Loon Mountain to Expand South Peak with 30 Acres, Quad Chair
New terrain will rise from the Escape Route parking lot for the 2023-24 ski season
It’s hard to believe, really, how fast it’s all happening, or to contemplate where the cash is coming from to pay for it all. Since the first of the year Boyne Resorts has begun installation on eight-packs at Boyne Mountain and Sunday River; announced a gut-renovation of creaky and sprawling Summit at Snoqualmie; broken ground on an insane gondola-tram complex at Big Sky; promised a D-line sixer for The Highlands; and begun conceptual or actual on-the-ground work – clandestinely or very publicly – on new or newly rebuilt lifts at Sugarloaf, Cypress, Loon, and Brighton.
And in New Hampshire, Loon is not even finished upgrading Seven Brothers from poke-along triple to high-speed quad and today we get this: next year, the resort will crack open 30 acres of trail and glade terrain threading in and around the Escape Route trail off South Peak. That blue run currently dead-ends at a series of massive parking lots, but will now terminate adjacent to a brand-new carpet-loaded fixed-grip Doppelmayr Alpenstar quad rising 500 vertical feet to the current Cruiser trail.
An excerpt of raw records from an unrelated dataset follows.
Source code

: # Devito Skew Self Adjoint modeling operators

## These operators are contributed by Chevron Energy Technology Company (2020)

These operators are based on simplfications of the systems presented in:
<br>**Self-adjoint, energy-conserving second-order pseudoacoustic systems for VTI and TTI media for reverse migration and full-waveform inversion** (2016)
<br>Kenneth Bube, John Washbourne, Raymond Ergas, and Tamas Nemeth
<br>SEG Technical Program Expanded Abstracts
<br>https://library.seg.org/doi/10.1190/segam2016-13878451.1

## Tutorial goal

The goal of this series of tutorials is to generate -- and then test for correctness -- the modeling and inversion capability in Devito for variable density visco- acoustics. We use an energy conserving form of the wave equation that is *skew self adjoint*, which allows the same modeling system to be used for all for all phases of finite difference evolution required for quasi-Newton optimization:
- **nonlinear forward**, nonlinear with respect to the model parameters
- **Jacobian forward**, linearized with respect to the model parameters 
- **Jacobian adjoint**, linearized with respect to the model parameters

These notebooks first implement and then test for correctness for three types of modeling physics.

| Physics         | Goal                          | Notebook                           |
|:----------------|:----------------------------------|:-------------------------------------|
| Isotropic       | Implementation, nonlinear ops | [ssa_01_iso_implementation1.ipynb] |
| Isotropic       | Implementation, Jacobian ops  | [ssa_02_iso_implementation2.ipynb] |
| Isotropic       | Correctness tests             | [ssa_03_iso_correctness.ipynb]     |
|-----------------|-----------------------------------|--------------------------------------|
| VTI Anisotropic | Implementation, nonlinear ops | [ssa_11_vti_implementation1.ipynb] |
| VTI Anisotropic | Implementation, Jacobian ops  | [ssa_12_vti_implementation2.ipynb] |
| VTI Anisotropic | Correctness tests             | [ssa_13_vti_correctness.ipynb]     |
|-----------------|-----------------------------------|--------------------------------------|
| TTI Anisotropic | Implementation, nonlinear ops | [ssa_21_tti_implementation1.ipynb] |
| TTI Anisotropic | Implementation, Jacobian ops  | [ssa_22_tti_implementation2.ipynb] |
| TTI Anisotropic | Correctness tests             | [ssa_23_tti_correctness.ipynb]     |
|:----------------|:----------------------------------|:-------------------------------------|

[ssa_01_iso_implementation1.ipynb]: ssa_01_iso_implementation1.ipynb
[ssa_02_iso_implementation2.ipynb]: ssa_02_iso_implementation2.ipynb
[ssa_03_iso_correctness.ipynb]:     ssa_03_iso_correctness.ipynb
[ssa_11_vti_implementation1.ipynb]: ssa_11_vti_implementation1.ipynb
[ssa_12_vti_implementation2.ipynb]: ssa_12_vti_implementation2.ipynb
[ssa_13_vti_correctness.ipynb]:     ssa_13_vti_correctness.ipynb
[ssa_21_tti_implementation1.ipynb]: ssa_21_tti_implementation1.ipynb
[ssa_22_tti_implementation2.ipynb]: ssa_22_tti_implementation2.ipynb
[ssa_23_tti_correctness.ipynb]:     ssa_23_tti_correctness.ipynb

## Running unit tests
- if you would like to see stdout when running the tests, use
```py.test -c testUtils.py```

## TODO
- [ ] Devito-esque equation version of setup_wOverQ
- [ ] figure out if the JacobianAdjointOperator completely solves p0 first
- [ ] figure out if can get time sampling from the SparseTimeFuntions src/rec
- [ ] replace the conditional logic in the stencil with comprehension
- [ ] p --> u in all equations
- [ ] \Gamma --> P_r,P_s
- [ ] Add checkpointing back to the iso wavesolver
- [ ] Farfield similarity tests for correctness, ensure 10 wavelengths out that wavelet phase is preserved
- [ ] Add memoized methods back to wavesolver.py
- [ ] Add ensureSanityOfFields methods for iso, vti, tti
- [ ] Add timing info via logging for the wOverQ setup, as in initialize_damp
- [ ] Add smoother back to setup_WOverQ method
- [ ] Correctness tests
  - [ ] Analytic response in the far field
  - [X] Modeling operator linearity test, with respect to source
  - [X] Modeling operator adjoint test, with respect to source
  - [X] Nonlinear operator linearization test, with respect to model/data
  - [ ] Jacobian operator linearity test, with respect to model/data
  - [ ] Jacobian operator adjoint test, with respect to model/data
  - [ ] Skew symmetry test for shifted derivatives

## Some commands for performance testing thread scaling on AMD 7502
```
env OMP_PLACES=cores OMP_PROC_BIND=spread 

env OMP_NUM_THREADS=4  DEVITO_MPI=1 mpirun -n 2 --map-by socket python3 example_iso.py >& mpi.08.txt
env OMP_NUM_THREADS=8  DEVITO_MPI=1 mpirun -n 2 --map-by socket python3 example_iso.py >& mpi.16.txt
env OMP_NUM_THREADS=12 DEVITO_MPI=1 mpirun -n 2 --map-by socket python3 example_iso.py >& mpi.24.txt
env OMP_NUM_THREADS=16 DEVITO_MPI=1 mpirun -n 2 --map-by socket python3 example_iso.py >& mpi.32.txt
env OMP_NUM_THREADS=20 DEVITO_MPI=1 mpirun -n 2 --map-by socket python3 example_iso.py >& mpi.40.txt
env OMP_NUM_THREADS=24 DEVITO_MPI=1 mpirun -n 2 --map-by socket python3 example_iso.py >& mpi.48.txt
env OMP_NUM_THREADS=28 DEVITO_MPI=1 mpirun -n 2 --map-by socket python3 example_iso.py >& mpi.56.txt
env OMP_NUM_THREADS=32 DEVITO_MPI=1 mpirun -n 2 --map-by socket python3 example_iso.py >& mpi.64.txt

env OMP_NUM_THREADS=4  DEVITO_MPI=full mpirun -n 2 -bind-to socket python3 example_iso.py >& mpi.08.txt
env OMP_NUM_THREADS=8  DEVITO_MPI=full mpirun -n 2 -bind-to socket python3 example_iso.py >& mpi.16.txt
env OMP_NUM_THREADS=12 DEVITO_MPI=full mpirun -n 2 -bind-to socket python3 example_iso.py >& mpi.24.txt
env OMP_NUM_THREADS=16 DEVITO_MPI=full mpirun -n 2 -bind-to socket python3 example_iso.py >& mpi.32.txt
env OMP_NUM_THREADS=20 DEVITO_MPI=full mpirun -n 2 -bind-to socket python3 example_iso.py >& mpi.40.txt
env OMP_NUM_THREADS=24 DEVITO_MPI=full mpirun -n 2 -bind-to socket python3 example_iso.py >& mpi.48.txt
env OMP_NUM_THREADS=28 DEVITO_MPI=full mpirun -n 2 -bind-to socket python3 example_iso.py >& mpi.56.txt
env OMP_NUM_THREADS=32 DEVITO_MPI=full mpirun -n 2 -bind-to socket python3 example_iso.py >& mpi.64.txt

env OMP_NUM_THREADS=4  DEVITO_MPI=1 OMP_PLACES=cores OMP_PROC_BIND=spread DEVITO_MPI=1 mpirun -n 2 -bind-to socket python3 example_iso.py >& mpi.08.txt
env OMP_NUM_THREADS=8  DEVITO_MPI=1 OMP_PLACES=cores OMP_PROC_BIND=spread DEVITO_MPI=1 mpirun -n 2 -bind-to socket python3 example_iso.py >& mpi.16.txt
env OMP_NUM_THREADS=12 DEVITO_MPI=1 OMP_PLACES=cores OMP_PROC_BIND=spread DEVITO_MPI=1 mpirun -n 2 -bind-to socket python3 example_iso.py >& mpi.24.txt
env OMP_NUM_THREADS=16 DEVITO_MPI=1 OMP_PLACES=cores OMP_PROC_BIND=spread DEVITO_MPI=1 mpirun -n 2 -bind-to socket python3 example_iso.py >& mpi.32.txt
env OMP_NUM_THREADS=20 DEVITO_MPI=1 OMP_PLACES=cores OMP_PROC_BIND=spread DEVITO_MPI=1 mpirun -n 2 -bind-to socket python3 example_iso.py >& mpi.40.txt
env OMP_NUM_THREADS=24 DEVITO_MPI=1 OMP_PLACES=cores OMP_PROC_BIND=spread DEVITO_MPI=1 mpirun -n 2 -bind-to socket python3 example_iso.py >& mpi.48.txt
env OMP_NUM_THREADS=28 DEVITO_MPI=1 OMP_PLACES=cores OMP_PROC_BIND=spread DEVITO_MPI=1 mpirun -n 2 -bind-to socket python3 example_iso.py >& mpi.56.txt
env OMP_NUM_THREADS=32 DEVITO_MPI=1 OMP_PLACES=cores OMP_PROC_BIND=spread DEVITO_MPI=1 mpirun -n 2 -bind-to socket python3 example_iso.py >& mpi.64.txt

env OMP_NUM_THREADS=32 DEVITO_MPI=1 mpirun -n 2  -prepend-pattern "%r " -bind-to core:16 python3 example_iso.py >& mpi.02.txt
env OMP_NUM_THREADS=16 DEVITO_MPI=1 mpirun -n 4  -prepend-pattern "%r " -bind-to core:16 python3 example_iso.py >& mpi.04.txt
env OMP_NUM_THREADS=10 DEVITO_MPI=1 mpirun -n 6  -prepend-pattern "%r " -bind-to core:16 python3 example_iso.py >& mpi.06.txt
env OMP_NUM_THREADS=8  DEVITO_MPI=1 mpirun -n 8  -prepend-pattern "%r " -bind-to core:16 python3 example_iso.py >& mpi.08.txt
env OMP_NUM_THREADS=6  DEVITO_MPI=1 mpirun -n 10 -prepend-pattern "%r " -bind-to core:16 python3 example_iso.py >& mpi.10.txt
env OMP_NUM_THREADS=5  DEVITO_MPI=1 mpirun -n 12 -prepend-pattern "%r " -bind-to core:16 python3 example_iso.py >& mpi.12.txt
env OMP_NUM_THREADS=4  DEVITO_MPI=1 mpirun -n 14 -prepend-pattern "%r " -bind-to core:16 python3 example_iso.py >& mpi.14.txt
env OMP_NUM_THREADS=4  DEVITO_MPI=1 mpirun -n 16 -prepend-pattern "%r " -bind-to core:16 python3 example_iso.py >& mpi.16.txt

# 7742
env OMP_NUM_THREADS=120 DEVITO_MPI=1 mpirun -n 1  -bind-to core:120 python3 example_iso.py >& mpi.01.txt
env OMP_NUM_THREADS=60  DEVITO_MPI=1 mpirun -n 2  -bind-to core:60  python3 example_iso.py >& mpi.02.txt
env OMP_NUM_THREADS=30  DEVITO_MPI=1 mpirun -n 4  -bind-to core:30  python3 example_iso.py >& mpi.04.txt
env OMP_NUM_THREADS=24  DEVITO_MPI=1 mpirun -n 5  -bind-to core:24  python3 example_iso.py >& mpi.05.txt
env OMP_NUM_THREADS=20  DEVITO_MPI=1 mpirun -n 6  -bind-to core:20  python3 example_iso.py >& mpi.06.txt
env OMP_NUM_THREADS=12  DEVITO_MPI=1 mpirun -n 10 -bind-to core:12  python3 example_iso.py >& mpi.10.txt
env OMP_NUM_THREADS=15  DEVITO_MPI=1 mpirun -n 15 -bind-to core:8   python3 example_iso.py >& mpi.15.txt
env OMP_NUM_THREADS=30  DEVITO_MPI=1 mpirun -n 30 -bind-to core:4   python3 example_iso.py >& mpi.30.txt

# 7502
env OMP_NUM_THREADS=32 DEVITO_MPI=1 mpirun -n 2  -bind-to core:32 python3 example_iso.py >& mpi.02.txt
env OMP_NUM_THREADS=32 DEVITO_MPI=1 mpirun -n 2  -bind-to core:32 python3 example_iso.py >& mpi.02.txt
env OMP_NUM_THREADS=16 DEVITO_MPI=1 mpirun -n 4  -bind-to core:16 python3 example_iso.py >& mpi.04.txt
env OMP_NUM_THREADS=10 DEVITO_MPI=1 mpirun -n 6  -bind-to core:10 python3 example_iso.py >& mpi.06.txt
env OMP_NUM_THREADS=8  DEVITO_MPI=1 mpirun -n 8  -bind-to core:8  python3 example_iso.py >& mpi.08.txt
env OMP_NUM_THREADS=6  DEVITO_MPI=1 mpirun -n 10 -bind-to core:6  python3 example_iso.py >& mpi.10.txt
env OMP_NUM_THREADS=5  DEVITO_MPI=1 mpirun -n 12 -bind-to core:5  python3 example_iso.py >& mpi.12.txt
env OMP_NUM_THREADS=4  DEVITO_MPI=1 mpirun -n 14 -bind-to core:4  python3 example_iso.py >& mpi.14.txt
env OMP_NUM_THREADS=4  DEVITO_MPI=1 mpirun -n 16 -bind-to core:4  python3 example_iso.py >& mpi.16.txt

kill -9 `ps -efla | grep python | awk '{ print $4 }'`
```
Here’s a peak at the new pod, which will come with fully automated snowmaking:
And here’s how it will fit in with the rest of the resort:
For a more human view, here’s the new trailmap, just released today, which shows the Seven Brothers upgrade and the location of next year’s expansion:
In the context of Loon’s current footprint, the expansion looks small. But from a practical and experiential point of view, it’s a serious upgrade. First, it knots Loon’s stadium-grade Escape Route parking lots – currently marooned in the wilderness – directly to the rest of the ski area. Second, it anchors the ski area just a quarter mile from downtown Lincoln, edging closer to the town-meets-mountain concept that defines skiing in so much of Europe and the West but is largely absent from New England. Finally, it nudges this extra-intermediate ski resort toward full-family territory with a 50 percent expansion of green terrain (including green glades) in an area that’s likely to remain uncrowded.
Assuming this expansion comes online as scheduled in 2023, it will be Loon’s third major project in three years, following the spectacular Kancamagus 8 chairlift and the migration of the old Kanc high-speed quad to the Seven Brothers line.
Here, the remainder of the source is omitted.